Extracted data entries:
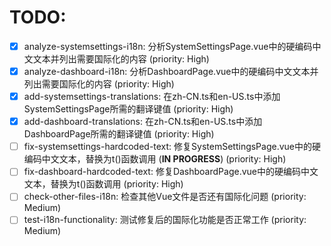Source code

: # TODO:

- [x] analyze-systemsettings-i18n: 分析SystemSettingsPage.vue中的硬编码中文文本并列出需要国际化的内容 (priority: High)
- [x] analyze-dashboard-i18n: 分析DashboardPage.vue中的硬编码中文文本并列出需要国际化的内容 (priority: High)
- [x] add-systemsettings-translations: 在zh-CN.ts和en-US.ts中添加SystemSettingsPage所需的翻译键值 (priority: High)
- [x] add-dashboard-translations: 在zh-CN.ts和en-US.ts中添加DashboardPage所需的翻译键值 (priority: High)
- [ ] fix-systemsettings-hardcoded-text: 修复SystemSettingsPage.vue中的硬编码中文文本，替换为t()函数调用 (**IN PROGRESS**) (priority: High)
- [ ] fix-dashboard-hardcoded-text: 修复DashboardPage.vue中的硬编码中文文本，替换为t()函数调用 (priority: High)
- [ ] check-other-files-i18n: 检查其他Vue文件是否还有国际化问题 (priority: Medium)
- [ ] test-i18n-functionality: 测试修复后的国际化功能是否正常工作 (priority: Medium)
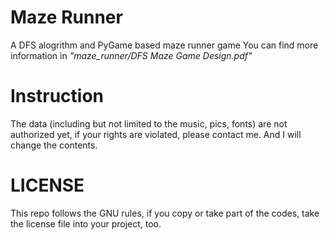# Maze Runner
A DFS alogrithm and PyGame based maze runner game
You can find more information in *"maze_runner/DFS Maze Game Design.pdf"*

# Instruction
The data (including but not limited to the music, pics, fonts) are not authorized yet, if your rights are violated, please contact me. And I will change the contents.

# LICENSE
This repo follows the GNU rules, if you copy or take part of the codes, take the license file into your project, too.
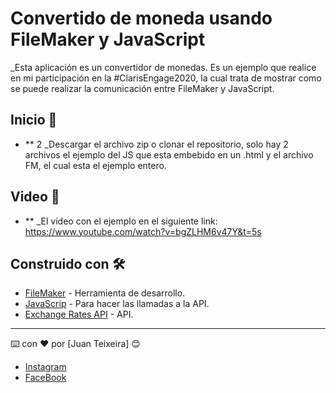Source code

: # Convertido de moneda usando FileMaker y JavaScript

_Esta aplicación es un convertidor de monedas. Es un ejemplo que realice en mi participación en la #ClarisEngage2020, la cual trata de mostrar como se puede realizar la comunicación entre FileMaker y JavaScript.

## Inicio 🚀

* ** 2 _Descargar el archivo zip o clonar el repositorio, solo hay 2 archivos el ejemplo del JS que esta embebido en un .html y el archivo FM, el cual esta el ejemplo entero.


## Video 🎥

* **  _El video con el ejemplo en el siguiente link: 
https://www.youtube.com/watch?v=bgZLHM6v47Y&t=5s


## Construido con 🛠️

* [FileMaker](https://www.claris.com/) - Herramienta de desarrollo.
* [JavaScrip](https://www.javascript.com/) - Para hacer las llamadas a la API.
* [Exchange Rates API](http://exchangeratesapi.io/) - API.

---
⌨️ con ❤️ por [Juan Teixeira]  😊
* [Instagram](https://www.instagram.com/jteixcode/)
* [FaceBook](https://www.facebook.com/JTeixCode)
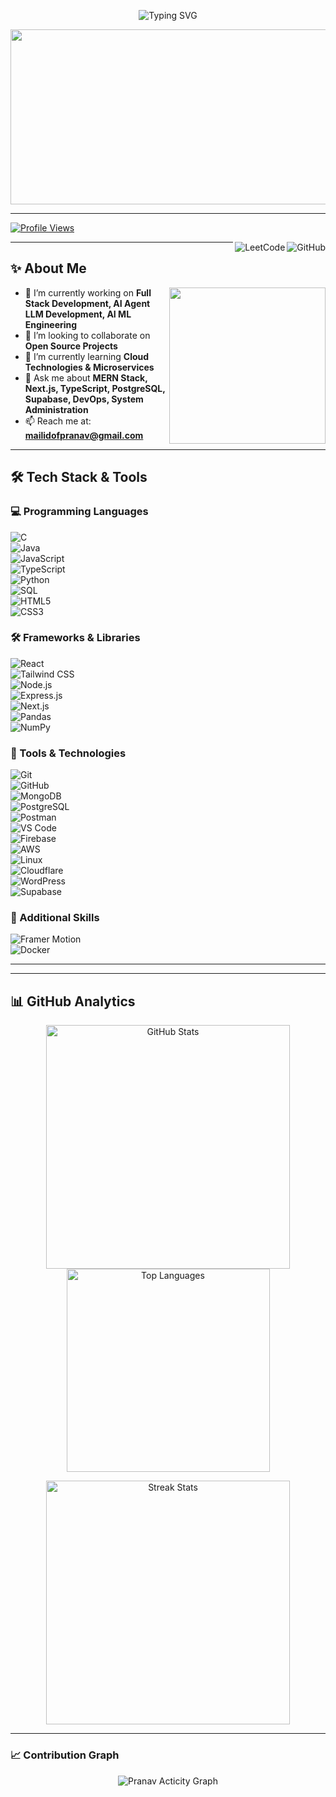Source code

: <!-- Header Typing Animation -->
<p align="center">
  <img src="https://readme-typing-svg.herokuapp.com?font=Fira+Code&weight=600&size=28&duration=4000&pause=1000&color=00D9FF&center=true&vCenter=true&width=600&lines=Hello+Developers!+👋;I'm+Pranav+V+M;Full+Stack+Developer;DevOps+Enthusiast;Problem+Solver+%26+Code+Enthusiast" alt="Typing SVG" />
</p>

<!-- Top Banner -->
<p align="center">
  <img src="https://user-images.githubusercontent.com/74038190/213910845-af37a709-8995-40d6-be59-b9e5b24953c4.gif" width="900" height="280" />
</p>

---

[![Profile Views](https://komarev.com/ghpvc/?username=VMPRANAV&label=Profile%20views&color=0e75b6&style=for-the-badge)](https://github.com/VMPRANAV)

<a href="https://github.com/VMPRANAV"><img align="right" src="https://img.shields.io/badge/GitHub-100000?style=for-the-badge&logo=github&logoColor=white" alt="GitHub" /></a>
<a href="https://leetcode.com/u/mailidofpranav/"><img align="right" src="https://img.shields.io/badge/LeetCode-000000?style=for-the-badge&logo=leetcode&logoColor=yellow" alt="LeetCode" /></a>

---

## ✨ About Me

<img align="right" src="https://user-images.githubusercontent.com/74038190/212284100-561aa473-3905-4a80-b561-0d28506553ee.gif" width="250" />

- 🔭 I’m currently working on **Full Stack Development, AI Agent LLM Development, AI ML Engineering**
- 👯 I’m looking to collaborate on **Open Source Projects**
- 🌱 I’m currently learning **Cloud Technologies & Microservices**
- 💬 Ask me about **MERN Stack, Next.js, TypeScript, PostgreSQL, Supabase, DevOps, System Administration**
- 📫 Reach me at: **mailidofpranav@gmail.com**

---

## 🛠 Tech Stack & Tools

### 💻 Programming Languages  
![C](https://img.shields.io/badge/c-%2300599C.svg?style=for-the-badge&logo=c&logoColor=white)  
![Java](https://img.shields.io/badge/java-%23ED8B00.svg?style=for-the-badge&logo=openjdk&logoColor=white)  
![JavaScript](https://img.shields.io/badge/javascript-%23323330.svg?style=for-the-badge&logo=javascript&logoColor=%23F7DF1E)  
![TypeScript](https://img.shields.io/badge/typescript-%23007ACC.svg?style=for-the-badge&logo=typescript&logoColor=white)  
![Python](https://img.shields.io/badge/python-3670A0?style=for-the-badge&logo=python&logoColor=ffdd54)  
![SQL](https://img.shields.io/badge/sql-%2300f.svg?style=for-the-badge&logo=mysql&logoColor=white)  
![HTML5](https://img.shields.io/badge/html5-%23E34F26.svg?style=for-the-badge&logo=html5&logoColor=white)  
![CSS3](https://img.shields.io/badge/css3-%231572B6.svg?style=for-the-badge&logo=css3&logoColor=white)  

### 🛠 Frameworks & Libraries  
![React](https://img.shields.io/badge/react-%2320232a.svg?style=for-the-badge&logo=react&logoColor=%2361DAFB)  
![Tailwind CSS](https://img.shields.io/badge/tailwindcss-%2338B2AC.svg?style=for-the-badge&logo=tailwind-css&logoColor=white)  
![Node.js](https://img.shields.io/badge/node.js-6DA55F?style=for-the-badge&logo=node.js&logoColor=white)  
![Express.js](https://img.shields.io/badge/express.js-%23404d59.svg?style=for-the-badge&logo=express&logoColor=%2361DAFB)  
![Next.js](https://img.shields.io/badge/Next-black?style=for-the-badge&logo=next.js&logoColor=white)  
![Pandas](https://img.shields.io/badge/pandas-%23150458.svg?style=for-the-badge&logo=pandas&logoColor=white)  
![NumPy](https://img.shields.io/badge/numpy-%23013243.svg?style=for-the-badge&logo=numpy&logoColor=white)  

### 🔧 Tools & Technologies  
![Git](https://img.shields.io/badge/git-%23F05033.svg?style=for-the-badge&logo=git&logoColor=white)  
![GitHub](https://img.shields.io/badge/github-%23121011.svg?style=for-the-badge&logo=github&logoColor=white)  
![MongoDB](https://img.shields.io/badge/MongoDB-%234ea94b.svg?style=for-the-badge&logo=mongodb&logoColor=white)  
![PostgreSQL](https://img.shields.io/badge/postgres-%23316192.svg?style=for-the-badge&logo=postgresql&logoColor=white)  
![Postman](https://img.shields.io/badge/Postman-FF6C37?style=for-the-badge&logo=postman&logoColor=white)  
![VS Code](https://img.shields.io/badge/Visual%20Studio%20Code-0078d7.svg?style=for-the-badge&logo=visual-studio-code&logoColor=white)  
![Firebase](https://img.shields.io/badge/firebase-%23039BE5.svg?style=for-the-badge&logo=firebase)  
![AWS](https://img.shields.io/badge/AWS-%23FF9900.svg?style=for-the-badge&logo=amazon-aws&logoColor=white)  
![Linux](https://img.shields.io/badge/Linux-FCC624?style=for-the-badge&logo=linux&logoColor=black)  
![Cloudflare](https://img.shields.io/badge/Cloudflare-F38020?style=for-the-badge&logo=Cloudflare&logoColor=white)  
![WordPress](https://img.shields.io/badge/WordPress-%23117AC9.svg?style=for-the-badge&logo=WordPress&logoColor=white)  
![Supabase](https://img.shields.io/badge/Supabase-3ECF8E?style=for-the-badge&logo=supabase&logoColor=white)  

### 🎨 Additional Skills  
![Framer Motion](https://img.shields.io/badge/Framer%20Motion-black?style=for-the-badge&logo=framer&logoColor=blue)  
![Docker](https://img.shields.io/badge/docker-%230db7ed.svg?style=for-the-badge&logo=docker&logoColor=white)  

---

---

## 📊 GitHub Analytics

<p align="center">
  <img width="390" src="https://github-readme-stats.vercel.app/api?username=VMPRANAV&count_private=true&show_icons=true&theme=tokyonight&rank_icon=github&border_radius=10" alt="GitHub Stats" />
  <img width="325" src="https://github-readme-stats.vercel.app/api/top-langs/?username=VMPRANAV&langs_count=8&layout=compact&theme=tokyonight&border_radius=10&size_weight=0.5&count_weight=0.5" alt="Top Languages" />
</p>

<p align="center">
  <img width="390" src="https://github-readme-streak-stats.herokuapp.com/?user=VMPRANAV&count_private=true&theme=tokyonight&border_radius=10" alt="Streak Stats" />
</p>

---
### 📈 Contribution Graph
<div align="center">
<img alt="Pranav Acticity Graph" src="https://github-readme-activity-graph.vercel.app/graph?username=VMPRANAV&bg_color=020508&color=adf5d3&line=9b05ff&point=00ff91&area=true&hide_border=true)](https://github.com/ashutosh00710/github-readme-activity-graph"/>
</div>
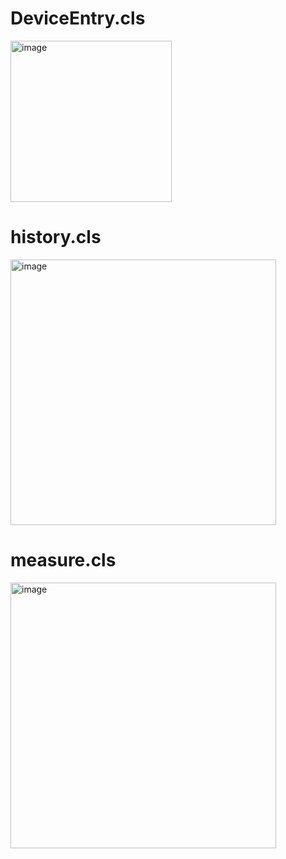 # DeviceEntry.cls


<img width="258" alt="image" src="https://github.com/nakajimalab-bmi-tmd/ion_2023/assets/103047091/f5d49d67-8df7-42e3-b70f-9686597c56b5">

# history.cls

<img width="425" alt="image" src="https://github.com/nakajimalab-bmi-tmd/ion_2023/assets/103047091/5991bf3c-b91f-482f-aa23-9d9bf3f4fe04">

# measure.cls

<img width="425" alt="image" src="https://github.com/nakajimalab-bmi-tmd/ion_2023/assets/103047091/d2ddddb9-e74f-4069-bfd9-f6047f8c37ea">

— Exercise goal —
I'd like the lines above from the one with "- 🔭 I’m currently" up to and including the one with "- 🌱 I’m currently" copied exactly, with no other lines.

— Solution —
- 🔭 I’m currently working on **Full Stack Development, AI Agent LLM Development, AI ML Engineering**
- 👯 I’m looking to collaborate on **Open Source Projects**
- 🌱 I’m currently learning **Cloud Technologies & Microservices**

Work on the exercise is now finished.